Tra finanza, organizzazione e leadership, il consulente indica le azioni che possono trasformare una fase critica in un percorso di rilancio.
Per molte imprese, il vero spartiacque arriva quando la difficoltà smette di essere episodica e diventa strutturale. In quel momento servono disciplina, chiarezza e un piano che tenga insieme numeri, persone e prospettiva.
Manager, advisor e consulente strategico, Fabio Splendori è specializzato nella crisi d’impresa e nella riorganizzazione aziendale. Negli ultimi anni è diventato un riferimento per realtà che cercano non soltanto competenze tecniche, ma anche una guida capace di decidere con rapidità.
Per Splendori, la crisi non va gestita con reazioni istintive ma con lucidità: “La prima cura è la verità”, spiega, sottolineando quanto sia decisivo partire da una lettura reale della situazione.
Come Fabio Splendori affronta una crisi aziendale
Il punto di partenza del suo lavoro è sempre lo stesso: leggere i fatti senza filtri, distinguere l’urgente dall’importante e definire un piano che consenta all’impresa di ritrovare stabilità progressiva.
Il metodo si basa su una logica molto concreta: capire dove si concentra la pressione, alleggerire ciò che non regge, ricostruire credibilità verso l’esterno e ristabilire responsabilità all’interno dell’organizzazione.
Secondo il consulente, un’azienda in difficoltà soffre spesso di un doppio squilibrio: economico da una parte, relazionale dall’altra. Ignorare uno dei due piani significa rendere più fragile l’intero percorso di recupero.
1. Leggere i conti con lucidità
Liquidità disponibile, peso del debito, margini operativi e struttura dei costi devono emergere con nettezza fin dall’inizio. Solo così il piano successivo può poggiare su basi credibili.
2. Eliminare sprechi e attività che drenano risorse
Razionalizzare non significa soltanto tagliare costi, ma riallocare risorse verso ciò che ha margine, potenziale e coerenza con il futuro dell’azienda. È qui che la riorganizzazione diventa strategia.
3. Ripristinare equilibrio nei rapporti finanziari
Uno dei nodi centrali riguarda il rapporto con banche, fornitori e creditori. Trasparenza, piani sostenibili e capacità negoziale diventano strumenti indispensabili per ristabilire fiducia e margine operativo.

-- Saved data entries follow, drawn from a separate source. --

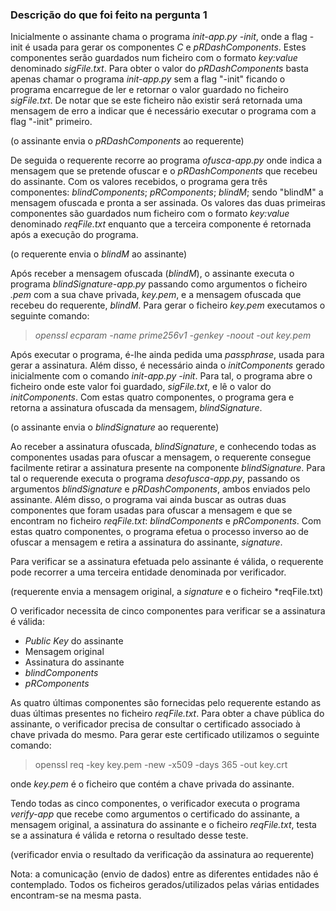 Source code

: ### **Descrição do que foi feito na pergunta 1**

Inicialmente o assinante chama o programa *init-app.py -init*, onde a flag -init é usada para gerar os componentes *C* e *pRDashComponents*. Estes componentes serão guardados num ficheiro com o formato *key:value* denominado *sigFile.txt*. Para obter o valor do *pRDashComponents* basta apenas chamar o programa *init-app.py* sem a flag "-init" ficando o programa encarregue de ler e retornar o valor guardado no ficheiro *sigFile.txt*. De notar que se este ficheiro não existir será retornada uma mensagem de erro a indicar que é necessário executar o programa com a flag "-init" primeiro.

(o assinante envia o *pRDashComponents* ao requerente)

De seguida o requerente recorre ao programa *ofusca-app.py* onde indica a mensagem que se pretende ofuscar e o *pRDashComponents* que recebeu do assinante. Com os valores recebidos, o programa gera três componentes: *blindComponents*; *pRComponents*; *blindM*; sendo "blindM" a mensagem ofuscada e pronta a ser assinada. Os valores das duas primeiras componentes são guardados num ficheiro com o formato *key:value* denominado *reqFile.txt* enquanto que a terceira componente é retornada após a execução do programa.

(o requerente envia o *blindM* ao assinante)

Após receber a mensagem ofuscada (*blindM*), o assinante executa o programa *blindSignature-app.py* passando como argumentos o ficheiro *.pem* com a sua chave privada, *key.pem*, e a mensagem ofuscada que recebeu do requerente, *blindM*. Para gerar o ficheiro *key.pem* executamos o seguinte comando: 
> *openssl ecparam -name prime256v1 -genkey -noout -out key.pem*

Após executar o programa, é-lhe ainda pedida uma *passphrase*, usada para gerar a assinatura. Além disso, é necessário ainda o *initComponents* gerado inicialmente com o comando *init-app.py -init*. Para tal, o programa abre o ficheiro onde este valor foi guardado, *sigFile.txt*, e lê o valor do *initComponents*. Com estas quatro componentes, o programa gera e retorna a assinatura ofuscada da mensagem, *blindSignature*.

(o assinante envia o *blindSignature* ao requerente)

Ao receber a assinatura ofuscada, *blindSignature*, e conhecendo todas as componentes usadas para ofuscar a mensagem, o requerente consegue facilmente retirar a assinatura presente na componente *blindSignature*. Para tal o requerende executa o programa *desofusca-app.py*, passando os argumentos *blindSignature* e *pRDashComponents*, ambos enviados pelo assinante. Além disso, o programa vai ainda buscar as outras duas componentes que foram usadas para ofuscar a mensagem e que se encontram no ficheiro *reqFile.txt*: *blindComponents* e *pRComponents*. Com estas quatro componentes, o programa efetua o processo inverso ao de ofuscar a mensagem e retira a assinatura do assinante, *signature*.

Para verificar se a assinatura efetuada pelo assinante é válida, o requerente pode recorrer a uma terceira entidade denominada por verificador.

(requerente envia a mensagem original, a *signature* e o ficheiro *reqFile.txt)

O verificador necessita de cinco componentes para verificar se a assinatura é válida:
- *Public Key* do assinante
- Mensagem original
- Assinatura do assinante
- *blindComponents*
- *pRComponents*

As quatro últimas componentes são fornecidas pelo requerente estando as duas últimas presentes no ficheiro *reqFile.txt*. Para obter a chave pública do assinante, o verificador precisa de consultar o certificado associado à chave privada do mesmo. Para gerar este certificado utilizamos o seguinte comando:
> openssl req -key key.pem -new -x509 -days 365 -out key.crt

onde *key.pem* é o ficheiro que contém a chave privada do assinante.

Tendo todas as cinco componentes, o verificador executa o programa *verify-app* que recebe como argumentos o certificado do assinante, a mensagem original, a assinatura do assinante e o ficheiro *reqFile.txt*, testa se a assinatura é válida e retorna o resultado desse teste.

(verificador envia o resultado da verificação da assinatura ao requerente)

Nota: a comunicação (envio de dados) entre as diferentes entidades não é contemplado. Todos os ficheiros gerados/utilizados pelas várias entidades encontram-se na mesma pasta.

4. Ridare motivazione alle persone
Dipendenti, collaboratori e management devono tornare a riconoscersi in una traiettoria leggibile. La chiarezza nella comunicazione interna diventa quindi una leva tanto importante quanto l’intervento economico.
5. Trasformare la crisi in un nuovo posizionamento
Una crisi ben gestita può diventare un punto di svolta se porta l’azienda a ripensare modello, priorità e mercato di riferimento. È qui che la riorganizzazione smette di essere difensiva e diventa evolutiva.
Perché oggi alle imprese serve lucidità
Nelle fasi in cui un’impresa rischia di perdere riferimenti, il suo contributo viene associato alla capacità di restituire una sequenza di priorità chiara. È questo mix tra analisi, negoziazione e leadership a renderlo una figura ricercata in percorsi di ristrutturazione e rilancio.
“Le aziende si salvano con le persone”, ricorda il consulente, indicando nella chiarezza interna e nella leadership due condizioni decisive per uscire dalla fase critica.
In un mercato che premia chiarezza, selettività e capacità di esecuzione, la sua esperienza viene letta come una risorsa per tutte quelle realtà che devono rimettere ordine e tornare a crescere.